[THE TASK] Start at the top and transcribe every record through the final line exactly.

[EXTRACTED MATERIAL]
:::
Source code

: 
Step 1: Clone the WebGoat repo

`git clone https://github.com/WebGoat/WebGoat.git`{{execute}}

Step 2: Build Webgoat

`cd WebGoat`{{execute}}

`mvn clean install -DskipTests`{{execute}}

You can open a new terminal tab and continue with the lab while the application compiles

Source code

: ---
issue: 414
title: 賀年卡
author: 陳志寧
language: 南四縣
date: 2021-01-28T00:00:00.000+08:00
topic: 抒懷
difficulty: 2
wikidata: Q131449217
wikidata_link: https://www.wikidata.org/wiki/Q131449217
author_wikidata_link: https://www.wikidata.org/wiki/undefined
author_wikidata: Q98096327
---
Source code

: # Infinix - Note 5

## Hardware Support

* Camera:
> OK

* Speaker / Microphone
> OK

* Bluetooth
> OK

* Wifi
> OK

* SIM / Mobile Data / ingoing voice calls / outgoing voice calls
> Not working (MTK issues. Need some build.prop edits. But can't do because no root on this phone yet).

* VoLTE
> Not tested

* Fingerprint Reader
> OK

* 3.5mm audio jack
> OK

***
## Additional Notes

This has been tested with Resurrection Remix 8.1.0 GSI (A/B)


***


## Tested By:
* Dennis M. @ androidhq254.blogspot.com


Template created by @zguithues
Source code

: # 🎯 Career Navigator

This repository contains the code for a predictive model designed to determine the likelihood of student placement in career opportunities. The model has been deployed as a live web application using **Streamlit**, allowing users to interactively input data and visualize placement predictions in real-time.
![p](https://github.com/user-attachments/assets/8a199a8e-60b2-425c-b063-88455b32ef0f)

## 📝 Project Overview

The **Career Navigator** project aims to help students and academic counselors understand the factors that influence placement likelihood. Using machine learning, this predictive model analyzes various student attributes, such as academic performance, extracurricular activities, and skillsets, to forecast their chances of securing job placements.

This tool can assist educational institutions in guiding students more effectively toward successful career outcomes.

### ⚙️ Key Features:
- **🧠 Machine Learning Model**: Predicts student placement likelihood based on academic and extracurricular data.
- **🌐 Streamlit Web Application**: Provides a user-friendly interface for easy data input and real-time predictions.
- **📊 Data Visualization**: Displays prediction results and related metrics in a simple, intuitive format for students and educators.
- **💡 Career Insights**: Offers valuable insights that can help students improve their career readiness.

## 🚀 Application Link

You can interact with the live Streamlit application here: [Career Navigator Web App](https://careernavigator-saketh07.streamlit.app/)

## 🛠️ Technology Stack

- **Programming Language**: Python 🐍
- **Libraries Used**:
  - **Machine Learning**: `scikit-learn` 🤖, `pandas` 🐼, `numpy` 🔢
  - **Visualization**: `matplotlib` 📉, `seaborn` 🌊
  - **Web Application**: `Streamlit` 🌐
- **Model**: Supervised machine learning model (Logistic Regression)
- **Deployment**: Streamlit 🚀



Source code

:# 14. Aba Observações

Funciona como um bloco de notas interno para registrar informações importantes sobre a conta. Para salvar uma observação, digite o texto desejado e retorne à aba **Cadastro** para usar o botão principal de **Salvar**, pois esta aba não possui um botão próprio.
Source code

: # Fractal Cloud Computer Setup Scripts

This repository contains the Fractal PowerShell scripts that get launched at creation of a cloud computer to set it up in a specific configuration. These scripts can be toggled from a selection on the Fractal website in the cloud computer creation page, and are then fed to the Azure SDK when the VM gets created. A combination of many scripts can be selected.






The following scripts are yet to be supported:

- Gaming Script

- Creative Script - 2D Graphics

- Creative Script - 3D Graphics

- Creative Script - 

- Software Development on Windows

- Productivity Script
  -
:::
[TASK RESULT]
Source code

: 
Step 1: Clone the WebGoat repo

`git clone https://github.com/WebGoat/WebGoat.git`{{execute}}

Step 2: Build Webgoat

`cd WebGoat`{{execute}}

`mvn clean install -DskipTests`{{execute}}

You can open a new terminal tab and continue with the lab while the application compiles

Source code

: ---
issue: 414
title: 賀年卡
author: 陳志寧
language: 南四縣
date: 2021-01-28T00:00:00.000+08:00
topic: 抒懷
difficulty: 2
wikidata: Q131449217
wikidata_link: https://www.wikidata.org/wiki/Q131449217
author_wikidata_link: https://www.wikidata.org/wiki/undefined
author_wikidata: Q98096327
---
Source code

: # Infinix - Note 5

## Hardware Support

* Camera:
> OK

* Speaker / Microphone
> OK

* Bluetooth
> OK

* Wifi
> OK

* SIM / Mobile Data / ingoing voice calls / outgoing voice calls
> Not working (MTK issues. Need some build.prop edits. But can't do because no root on this phone yet).

* VoLTE
> Not tested

* Fingerprint Reader
> OK

* 3.5mm audio jack
> OK

***
## Additional Notes

This has been tested with Resurrection Remix 8.1.0 GSI (A/B)


***


## Tested By:
* Dennis M. @ androidhq254.blogspot.com


Template created by @zguithues
Source code

: # 🎯 Career Navigator

This repository contains the code for a predictive model designed to determine the likelihood of student placement in career opportunities. The model has been deployed as a live web application using **Streamlit**, allowing users to interactively input data and visualize placement predictions in real-time.
![p](https://github.com/user-attachments/assets/8a199a8e-60b2-425c-b063-88455b32ef0f)

## 📝 Project Overview

The **Career Navigator** project aims to help students and academic counselors understand the factors that influence placement likelihood. Using machine learning, this predictive model analyzes various student attributes, such as academic performance, extracurricular activities, and skillsets, to forecast their chances of securing job placements.

This tool can assist educational institutions in guiding students more effectively toward successful career outcomes.

### ⚙️ Key Features:
- **🧠 Machine Learning Model**: Predicts student placement likelihood based on academic and extracurricular data.
- **🌐 Streamlit Web Application**: Provides a user-friendly interface for easy data input and real-time predictions.
- **📊 Data Visualization**: Displays prediction results and related metrics in a simple, intuitive format for students and educators.
- **💡 Career Insights**: Offers valuable insights that can help students improve their career readiness.

## 🚀 Application Link

You can interact with the live Streamlit application here: [Career Navigator Web App](https://careernavigator-saketh07.streamlit.app/)

## 🛠️ Technology Stack

- **Programming Language**: Python 🐍
- **Libraries Used**:
  - **Machine Learning**: `scikit-learn` 🤖, `pandas` 🐼, `numpy` 🔢
  - **Visualization**: `matplotlib` 📉, `seaborn` 🌊
  - **Web Application**: `Streamlit` 🌐
- **Model**: Supervised machine learning model (Logistic Regression)
- **Deployment**: Streamlit 🚀



Source code

:# 14. Aba Observações

Funciona como um bloco de notas interno para registrar informações importantes sobre a conta. Para salvar uma observação, digite o texto desejado e retorne à aba **Cadastro** para usar o botão principal de **Salvar**, pois esta aba não possui um botão próprio.
Source code

: # Fractal Cloud Computer Setup Scripts

This repository contains the Fractal PowerShell scripts that get launched at creation of a cloud computer to set it up in a specific configuration. These scripts can be toggled from a selection on the Fractal website in the cloud computer creation page, and are then fed to the Azure SDK when the VM gets created. A combination of many scripts can be selected.






The following scripts are yet to be supported:

- Gaming Script

- Creative Script - 2D Graphics

- Creative Script - 3D Graphics

- Creative Script - 

- Software Development on Windows

- Productivity Script
  -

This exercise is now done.